Data extracted from a collection
_ _ _ _ _ _ _
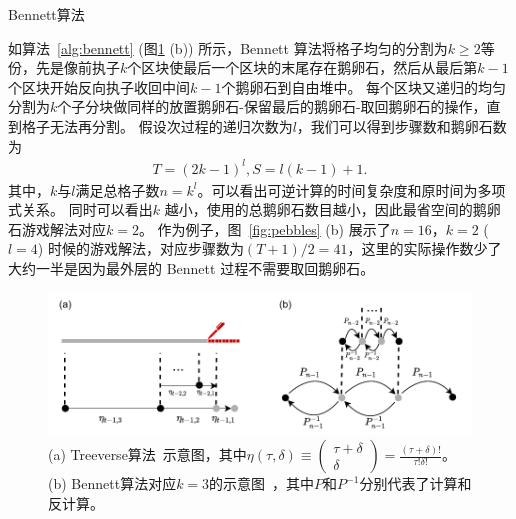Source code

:\documentclass[A4,twoside,UTF8]{ctexart}
\begin{document}
\begin{algorithm}
    \SetAlgoLined
    \DontPrintSemicolon
    \caption{Bennett算法}\label{alg:bennett}
\end{algorithm}
如算法~\ref{alg:bennett} (图\ref{fig:tradeoff} (b)) 所示，Bennett 算法将格子均匀的分割为$k\geq 2$等份，先是像前执子$k$个区块使最后一个区块的末尾存在鹅卵石，然后从最后第$k-1$个区块开始反向执子收回中间$k-1$个鹅卵石到自由堆中。
每个区块又递归的均匀分割为$k$个子分块做同样的放置鹅卵石-保留最后的鹅卵石-取回鹅卵石的操作，直到格子无法再分割。
假设次过程的递归次数为$l$，我们可以得到步骤数和鹅卵石数为
\begin{align}\label{eq:rev}
    T = (2k-1)^l, S = l(k-1)+1.
\end{align}
其中，$k$与$l$满足总格子数$n = k^l$。可以看出可逆计算的时间复杂度和原时间为多项式关系。
同时可以看出$k$ 越小，使用的总鹅卵石数目越小，因此最省空间的鹅卵石游戏解法对应$k=2$。
作为例子，图~\ref{fig:pebbles} (b) 展示了$n=16$，$k=2$ ($l=4$) 时候的游戏解法，对应步骤数为$(T+1)/2 = 41$，这里的实际操作数少了大约一半是因为最外层的 Bennett 过程不需要取回鹅卵石。

\begin{figure}
    \centerline{\includegraphics[width=0.88\columnwidth,trim={0 0cm 0 0cm},clip]{tradeoff2.pdf}}
    \caption{(a) Treeverse算法~\cite{Griewank1992}示意图，其中$\eta(\tau, \delta) \equiv \left(\begin{matrix} \tau + \delta \\ \delta \end{matrix}\right)=\frac{(\tau+\delta)!}{\tau!\delta!}$。(b) Bennett算法对应$k=3$的示意图~\cite{Bennett1973,Levine1990}，其中$P$和$P^{-1}$分别代表了计算和反计算。}\label{fig:tradeoff}
\end{figure}
\end{document}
_ _ _ _ _ _ _
Please give the data again in full, exactly as written, but without any images.

Source code

:\documentclass[A4,twoside,UTF8]{ctexart}
\begin{document}
\begin{algorithm}
    \SetAlgoLined
    \DontPrintSemicolon
    \caption{Bennett算法}\label{alg:bennett}
\end{algorithm}
如算法~\ref{alg:bennett} (图\ref{fig:tradeoff} (b)) 所示，Bennett 算法将格子均匀的分割为$k\geq 2$等份，先是像前执子$k$个区块使最后一个区块的末尾存在鹅卵石，然后从最后第$k-1$个区块开始反向执子收回中间$k-1$个鹅卵石到自由堆中。
每个区块又递归的均匀分割为$k$个子分块做同样的放置鹅卵石-保留最后的鹅卵石-取回鹅卵石的操作，直到格子无法再分割。
假设次过程的递归次数为$l$，我们可以得到步骤数和鹅卵石数为
\begin{align}\label{eq:rev}
    T = (2k-1)^l, S = l(k-1)+1.
\end{align}
其中，$k$与$l$满足总格子数$n = k^l$。可以看出可逆计算的时间复杂度和原时间为多项式关系。
同时可以看出$k$ 越小，使用的总鹅卵石数目越小，因此最省空间的鹅卵石游戏解法对应$k=2$。
作为例子，图~\ref{fig:pebbles} (b) 展示了$n=16$，$k=2$ ($l=4$) 时候的游戏解法，对应步骤数为$(T+1)/2 = 41$，这里的实际操作数少了大约一半是因为最外层的 Bennett 过程不需要取回鹅卵石。

\begin{figure}
    \centerline{\includegraphics[width=0.88\columnwidth,trim={0 0cm 0 0cm},clip]{tradeoff2.pdf}}
    \caption{(a) Treeverse算法~\cite{Griewank1992}示意图，其中$\eta(\tau, \delta) \equiv \left(\begin{matrix} \tau + \delta \\ \delta \end{matrix}\right)=\frac{(\tau+\delta)!}{\tau!\delta!}$。(b) Bennett算法对应$k=3$的示意图~\cite{Bennett1973,Levine1990}，其中$P$和$P^{-1}$分别代表了计算和反计算。}\label{fig:tradeoff}
\end{figure}
\end{document}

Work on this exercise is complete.